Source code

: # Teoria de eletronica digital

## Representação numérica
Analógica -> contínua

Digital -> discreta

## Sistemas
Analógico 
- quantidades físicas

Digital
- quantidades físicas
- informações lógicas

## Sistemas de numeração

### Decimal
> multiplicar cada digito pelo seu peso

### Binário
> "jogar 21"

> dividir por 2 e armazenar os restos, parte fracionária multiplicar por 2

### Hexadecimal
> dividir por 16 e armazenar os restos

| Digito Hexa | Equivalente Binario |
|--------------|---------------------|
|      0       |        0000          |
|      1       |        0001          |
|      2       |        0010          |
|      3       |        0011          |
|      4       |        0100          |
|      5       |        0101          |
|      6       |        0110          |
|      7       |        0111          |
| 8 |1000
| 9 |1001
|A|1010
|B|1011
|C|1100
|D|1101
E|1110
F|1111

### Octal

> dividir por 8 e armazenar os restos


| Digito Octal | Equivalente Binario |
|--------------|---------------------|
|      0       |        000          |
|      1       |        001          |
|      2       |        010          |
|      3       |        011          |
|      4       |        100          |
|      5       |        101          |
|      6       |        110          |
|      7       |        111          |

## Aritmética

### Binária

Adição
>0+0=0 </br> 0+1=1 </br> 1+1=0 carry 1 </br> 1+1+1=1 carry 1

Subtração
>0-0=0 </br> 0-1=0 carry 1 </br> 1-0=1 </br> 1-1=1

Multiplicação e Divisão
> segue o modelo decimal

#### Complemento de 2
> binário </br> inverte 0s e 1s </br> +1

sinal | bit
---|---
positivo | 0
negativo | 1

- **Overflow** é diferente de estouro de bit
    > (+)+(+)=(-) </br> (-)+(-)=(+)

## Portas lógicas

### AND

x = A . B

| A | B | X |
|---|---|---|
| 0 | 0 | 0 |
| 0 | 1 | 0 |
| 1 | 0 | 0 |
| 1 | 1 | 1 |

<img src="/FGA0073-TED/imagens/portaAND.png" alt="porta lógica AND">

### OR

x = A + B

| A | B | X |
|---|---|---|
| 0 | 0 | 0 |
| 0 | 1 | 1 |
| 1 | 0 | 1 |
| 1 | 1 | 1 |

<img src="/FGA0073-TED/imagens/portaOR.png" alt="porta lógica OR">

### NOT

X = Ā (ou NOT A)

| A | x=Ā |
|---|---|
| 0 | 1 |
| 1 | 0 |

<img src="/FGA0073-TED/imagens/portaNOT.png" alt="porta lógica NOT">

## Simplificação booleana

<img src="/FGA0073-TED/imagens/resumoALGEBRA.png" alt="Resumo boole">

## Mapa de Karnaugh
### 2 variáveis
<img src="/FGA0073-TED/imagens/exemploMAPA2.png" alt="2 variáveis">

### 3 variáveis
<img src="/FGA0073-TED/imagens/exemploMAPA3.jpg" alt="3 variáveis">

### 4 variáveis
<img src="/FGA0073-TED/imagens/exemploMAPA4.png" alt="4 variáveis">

- - - -

-- What the task requires --
Each of the entries must be set down again exactly.

-- Solution for this problem --
Source code

: # Teoria de eletronica digital

## Representação numérica
Analógica -> contínua

Digital -> discreta

## Sistemas
Analógico 
- quantidades físicas

Digital
- quantidades físicas
- informações lógicas

## Sistemas de numeração

### Decimal
> multiplicar cada digito pelo seu peso

### Binário
> "jogar 21"

> dividir por 2 e armazenar os restos, parte fracionária multiplicar por 2

### Hexadecimal
> dividir por 16 e armazenar os restos

| Digito Hexa | Equivalente Binario |
|--------------|---------------------|
|      0       |        0000          |
|      1       |        0001          |
|      2       |        0010          |
|      3       |        0011          |
|      4       |        0100          |
|      5       |        0101          |
|      6       |        0110          |
|      7       |        0111          |
| 8 |1000
| 9 |1001
|A|1010
|B|1011
|C|1100
|D|1101
E|1110
F|1111

### Octal

> dividir por 8 e armazenar os restos


| Digito Octal | Equivalente Binario |
|--------------|---------------------|
|      0       |        000          |
|      1       |        001          |
|      2       |        010          |
|      3       |        011          |
|      4       |        100          |
|      5       |        101          |
|      6       |        110          |
|      7       |        111          |

## Aritmética

### Binária

Adição
>0+0=0 </br> 0+1=1 </br> 1+1=0 carry 1 </br> 1+1+1=1 carry 1

Subtração
>0-0=0 </br> 0-1=0 carry 1 </br> 1-0=1 </br> 1-1=1

Multiplicação e Divisão
> segue o modelo decimal

#### Complemento de 2
> binário </br> inverte 0s e 1s </br> +1

sinal | bit
---|---
positivo | 0
negativo | 1

- **Overflow** é diferente de estouro de bit
    > (+)+(+)=(-) </br> (-)+(-)=(+)

## Portas lógicas

### AND

x = A . B

| A | B | X |
|---|---|---|
| 0 | 0 | 0 |
| 0 | 1 | 0 |
| 1 | 0 | 0 |
| 1 | 1 | 1 |

<img src="/FGA0073-TED/imagens/portaAND.png" alt="porta lógica AND">

### OR

x = A + B

| A | B | X |
|---|---|---|
| 0 | 0 | 0 |
| 0 | 1 | 1 |
| 1 | 0 | 1 |
| 1 | 1 | 1 |

<img src="/FGA0073-TED/imagens/portaOR.png" alt="porta lógica OR">

### NOT

X = Ā (ou NOT A)

| A | x=Ā |
|---|---|
| 0 | 1 |
| 1 | 0 |

<img src="/FGA0073-TED/imagens/portaNOT.png" alt="porta lógica NOT">

## Simplificação booleana

<img src="/FGA0073-TED/imagens/resumoALGEBRA.png" alt="Resumo boole">

## Mapa de Karnaugh
### 2 variáveis
<img src="/FGA0073-TED/imagens/exemploMAPA2.png" alt="2 variáveis">

### 3 variáveis
<img src="/FGA0073-TED/imagens/exemploMAPA3.jpg" alt="3 variáveis">

### 4 variáveis
<img src="/FGA0073-TED/imagens/exemploMAPA4.png" alt="4 variáveis">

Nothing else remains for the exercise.